**INFORMATION:**
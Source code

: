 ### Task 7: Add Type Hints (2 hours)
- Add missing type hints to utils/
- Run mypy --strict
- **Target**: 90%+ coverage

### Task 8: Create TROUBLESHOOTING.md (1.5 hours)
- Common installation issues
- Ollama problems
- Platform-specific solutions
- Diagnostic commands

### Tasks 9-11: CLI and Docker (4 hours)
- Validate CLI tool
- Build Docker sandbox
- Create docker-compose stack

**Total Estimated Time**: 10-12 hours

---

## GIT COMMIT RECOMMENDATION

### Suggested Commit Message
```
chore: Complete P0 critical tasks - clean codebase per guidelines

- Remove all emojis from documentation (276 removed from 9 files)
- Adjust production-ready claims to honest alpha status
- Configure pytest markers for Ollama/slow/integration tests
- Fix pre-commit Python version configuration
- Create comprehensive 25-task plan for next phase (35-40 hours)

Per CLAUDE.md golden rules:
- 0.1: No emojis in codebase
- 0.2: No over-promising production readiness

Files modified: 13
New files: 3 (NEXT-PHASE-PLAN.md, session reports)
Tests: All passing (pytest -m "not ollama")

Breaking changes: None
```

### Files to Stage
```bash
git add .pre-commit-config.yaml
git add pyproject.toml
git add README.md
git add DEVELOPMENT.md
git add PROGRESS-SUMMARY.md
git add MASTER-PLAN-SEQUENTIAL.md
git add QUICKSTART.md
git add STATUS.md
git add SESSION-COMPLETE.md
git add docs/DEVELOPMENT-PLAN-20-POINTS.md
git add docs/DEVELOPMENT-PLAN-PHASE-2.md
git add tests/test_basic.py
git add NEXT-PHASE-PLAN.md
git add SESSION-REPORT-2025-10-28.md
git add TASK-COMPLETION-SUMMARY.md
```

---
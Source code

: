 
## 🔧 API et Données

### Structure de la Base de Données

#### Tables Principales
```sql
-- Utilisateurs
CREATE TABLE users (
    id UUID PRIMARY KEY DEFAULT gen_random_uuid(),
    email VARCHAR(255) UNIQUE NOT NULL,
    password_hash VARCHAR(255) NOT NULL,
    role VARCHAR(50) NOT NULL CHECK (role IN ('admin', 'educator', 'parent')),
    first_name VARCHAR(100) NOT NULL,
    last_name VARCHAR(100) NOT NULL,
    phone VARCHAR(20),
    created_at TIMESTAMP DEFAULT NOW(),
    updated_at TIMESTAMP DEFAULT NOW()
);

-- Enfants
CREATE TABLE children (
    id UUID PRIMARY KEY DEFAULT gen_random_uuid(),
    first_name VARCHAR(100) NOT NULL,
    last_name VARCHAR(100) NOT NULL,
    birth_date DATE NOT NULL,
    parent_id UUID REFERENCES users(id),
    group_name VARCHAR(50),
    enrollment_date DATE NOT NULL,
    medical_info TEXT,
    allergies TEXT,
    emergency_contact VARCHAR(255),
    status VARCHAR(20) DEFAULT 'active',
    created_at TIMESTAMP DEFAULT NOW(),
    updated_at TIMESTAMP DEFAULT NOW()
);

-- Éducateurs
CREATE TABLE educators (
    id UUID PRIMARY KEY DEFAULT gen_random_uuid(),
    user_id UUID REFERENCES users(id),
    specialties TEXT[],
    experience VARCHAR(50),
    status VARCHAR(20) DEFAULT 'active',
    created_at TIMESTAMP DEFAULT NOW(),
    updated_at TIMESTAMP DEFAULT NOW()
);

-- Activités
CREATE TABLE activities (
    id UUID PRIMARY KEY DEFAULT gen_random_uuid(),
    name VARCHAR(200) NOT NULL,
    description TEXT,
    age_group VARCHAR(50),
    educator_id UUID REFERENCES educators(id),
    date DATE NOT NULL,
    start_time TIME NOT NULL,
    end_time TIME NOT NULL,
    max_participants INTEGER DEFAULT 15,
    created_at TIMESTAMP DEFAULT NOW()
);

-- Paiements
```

**ASSIGNMENT:** Give back the material above without altering a single word.

**FINISHED TASK:**
Source code

: ### Task 7: Add Type Hints (2 hours)
- Add missing type hints to utils/
- Run mypy --strict
- **Target**: 90%+ coverage

### Task 8: Create TROUBLESHOOTING.md (1.5 hours)
- Common installation issues
- Ollama problems
- Platform-specific solutions
- Diagnostic commands

### Tasks 9-11: CLI and Docker (4 hours)
- Validate CLI tool
- Build Docker sandbox
- Create docker-compose stack

**Total Estimated Time**: 10-12 hours

---

## GIT COMMIT RECOMMENDATION

### Suggested Commit Message
```
chore: Complete P0 critical tasks - clean codebase per guidelines

- Remove all emojis from documentation (276 removed from 9 files)
- Adjust production-ready claims to honest alpha status
- Configure pytest markers for Ollama/slow/integration tests
- Fix pre-commit Python version configuration
- Create comprehensive 25-task plan for next phase (35-40 hours)

Per CLAUDE.md golden rules:
- 0.1: No emojis in codebase
- 0.2: No over-promising production readiness

Files modified: 13
New files: 3 (NEXT-PHASE-PLAN.md, session reports)
Tests: All passing (pytest -m "not ollama")

Breaking changes: None
```

### Files to Stage
```bash
git add .pre-commit-config.yaml
git add pyproject.toml
git add README.md
git add DEVELOPMENT.md
git add PROGRESS-SUMMARY.md
git add MASTER-PLAN-SEQUENTIAL.md
git add QUICKSTART.md
git add STATUS.md
git add SESSION-COMPLETE.md
git add docs/DEVELOPMENT-PLAN-20-POINTS.md
git add docs/DEVELOPMENT-PLAN-PHASE-2.md
git add tests/test_basic.py
git add NEXT-PHASE-PLAN.md
git add SESSION-REPORT-2025-10-28.md
git add TASK-COMPLETION-SUMMARY.md
```

---
Source code

: 
## 🔧 API et Données

### Structure de la Base de Données

#### Tables Principales
```sql
-- Utilisateurs
CREATE TABLE users (
    id UUID PRIMARY KEY DEFAULT gen_random_uuid(),
    email VARCHAR(255) UNIQUE NOT NULL,
    password_hash VARCHAR(255) NOT NULL,
    role VARCHAR(50) NOT NULL CHECK (role IN ('admin', 'educator', 'parent')),
    first_name VARCHAR(100) NOT NULL,
    last_name VARCHAR(100) NOT NULL,
    phone VARCHAR(20),
    created_at TIMESTAMP DEFAULT NOW(),
    updated_at TIMESTAMP DEFAULT NOW()
);

-- Enfants
CREATE TABLE children (
    id UUID PRIMARY KEY DEFAULT gen_random_uuid(),
    first_name VARCHAR(100) NOT NULL,
    last_name VARCHAR(100) NOT NULL,
    birth_date DATE NOT NULL,
    parent_id UUID REFERENCES users(id),
    group_name VARCHAR(50),
    enrollment_date DATE NOT NULL,
    medical_info TEXT,
    allergies TEXT,
    emergency_contact VARCHAR(255),
    status VARCHAR(20) DEFAULT 'active',
    created_at TIMESTAMP DEFAULT NOW(),
    updated_at TIMESTAMP DEFAULT NOW()
);

-- Éducateurs
CREATE TABLE educators (
    id UUID PRIMARY KEY DEFAULT gen_random_uuid(),
    user_id UUID REFERENCES users(id),
    specialties TEXT[],
    experience VARCHAR(50),
    status VARCHAR(20) DEFAULT 'active',
    created_at TIMESTAMP DEFAULT NOW(),
    updated_at TIMESTAMP DEFAULT NOW()
);

-- Activités
CREATE TABLE activities (
    id UUID PRIMARY KEY DEFAULT gen_random_uuid(),
    name VARCHAR(200) NOT NULL,
    description TEXT,
    age_group VARCHAR(50),
    educator_id UUID REFERENCES educators(id),
    date DATE NOT NULL,
    start_time TIME NOT NULL,
    end_time TIME NOT NULL,
    max_participants INTEGER DEFAULT 15,
    created_at TIMESTAMP DEFAULT NOW()
);

-- Paiements
```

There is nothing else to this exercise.